Collected data
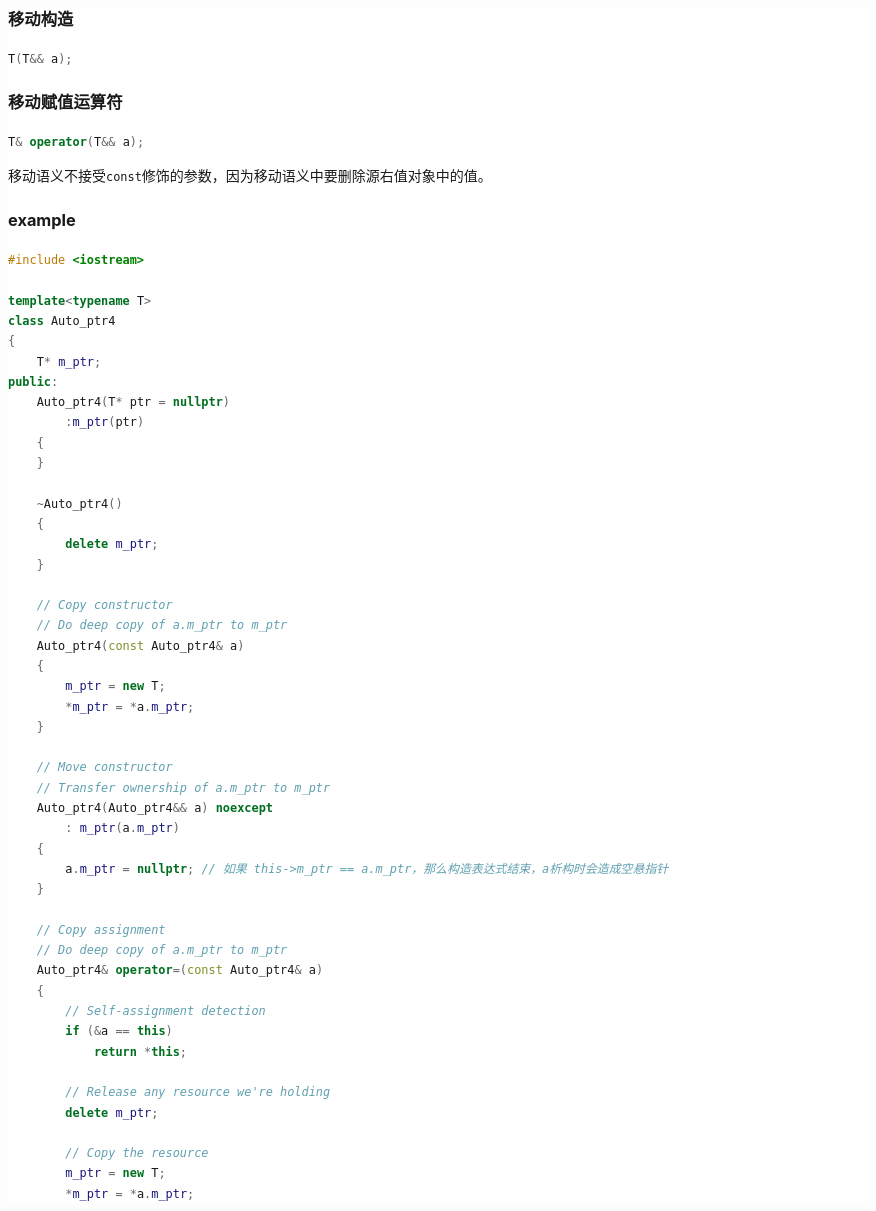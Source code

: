 ### 移动构造

```c++
T(T&& a);
```

### 移动赋值运算符

```c++
T& operator(T&& a);
```

​		移动语义不接受`const`修饰的参数，因为移动语义中要删除源右值对象中的值。



### example

```c++
#include <iostream>

template<typename T>
class Auto_ptr4
{
	T* m_ptr;
public:
	Auto_ptr4(T* ptr = nullptr)
		:m_ptr(ptr)
	{
	}

	~Auto_ptr4()
	{
		delete m_ptr;
	}

	// Copy constructor
	// Do deep copy of a.m_ptr to m_ptr
	Auto_ptr4(const Auto_ptr4& a)
	{
		m_ptr = new T;
		*m_ptr = *a.m_ptr;
	}

	// Move constructor
	// Transfer ownership of a.m_ptr to m_ptr
	Auto_ptr4(Auto_ptr4&& a) noexcept
		: m_ptr(a.m_ptr)
	{
		a.m_ptr = nullptr; // 如果 this->m_ptr == a.m_ptr，那么构造表达式结束，a析构时会造成空悬指针
	}

	// Copy assignment
	// Do deep copy of a.m_ptr to m_ptr
	Auto_ptr4& operator=(const Auto_ptr4& a)
	{
		// Self-assignment detection
		if (&a == this)
			return *this;

		// Release any resource we're holding
		delete m_ptr;

		// Copy the resource
		m_ptr = new T;
		*m_ptr = *a.m_ptr;
```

◆ Task details
Every line above with the string "assignment" in it should be copied into the answer.

◆ Solution for this exercise
	// Copy assignment
		// Self-assignment detection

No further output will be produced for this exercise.